(Document images with source code)
- - -

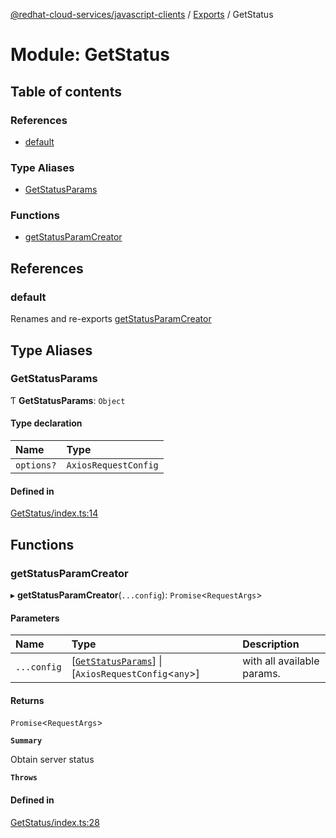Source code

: [@redhat-cloud-services/javascript-clients](../README.md) / [Exports](../modules.md) / GetStatus

# Module: GetStatus

## Table of contents

### References

- [default](GetStatus.md#default)

### Type Aliases

- [GetStatusParams](GetStatus.md#getstatusparams)

### Functions

- [getStatusParamCreator](GetStatus.md#getstatusparamcreator)

## References

### default

Renames and re-exports [getStatusParamCreator](GetStatus.md#getstatusparamcreator)

## Type Aliases

### GetStatusParams

Ƭ **GetStatusParams**: `Object`

#### Type declaration

| Name | Type |
| :------ | :------ |
| `options?` | `AxiosRequestConfig` |

#### Defined in

[GetStatus/index.ts:14](https://github.com/RedHatInsights/javascript-clients/blob/main/packages/rbac/GetStatus/index.ts#L14)

## Functions

### getStatusParamCreator

▸ **getStatusParamCreator**(`...config`): `Promise`\<`RequestArgs`\>

#### Parameters

| Name | Type | Description |
| :------ | :------ | :------ |
| `...config` | [[`GetStatusParams`](GetStatus.md#getstatusparams)] \| [`AxiosRequestConfig`\<`any`\>] | with all available params. |

#### Returns

`Promise`\<`RequestArgs`\>

**`Summary`**

Obtain server status

**`Throws`**

#### Defined in

[GetStatus/index.ts:28](https://github.com/RedHatInsights/javascript-clients/blob/main/packages/rbac/GetStatus/index.ts#L28)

- - -

What is expected: Nothing but the lines from the one with "- [GetStatusParams](GetStatus.md#getstatusparams)" through the final line of the data belongs in the answer, and they must match exactly.

Response to the exercise:
- [GetStatusParams](GetStatus.md#getstatusparams)

### Functions

- [getStatusParamCreator](GetStatus.md#getstatusparamcreator)

## References

### default

Renames and re-exports [getStatusParamCreator](GetStatus.md#getstatusparamcreator)

## Type Aliases

### GetStatusParams

Ƭ **GetStatusParams**: `Object`

#### Type declaration

| Name | Type |
| :------ | :------ |
| `options?` | `AxiosRequestConfig` |

#### Defined in

[GetStatus/index.ts:14](https://github.com/RedHatInsights/javascript-clients/blob/main/packages/rbac/GetStatus/index.ts#L14)

## Functions

### getStatusParamCreator

▸ **getStatusParamCreator**(`...config`): `Promise`\<`RequestArgs`\>

#### Parameters

| Name | Type | Description |
| :------ | :------ | :------ |
| `...config` | [[`GetStatusParams`](GetStatus.md#getstatusparams)] \| [`AxiosRequestConfig`\<`any`\>] | with all available params. |

#### Returns

`Promise`\<`RequestArgs`\>

**`Summary`**

Obtain server status

**`Throws`**

#### Defined in

[GetStatus/index.ts:28](https://github.com/RedHatInsights/javascript-clients/blob/main/packages/rbac/GetStatus/index.ts#L28)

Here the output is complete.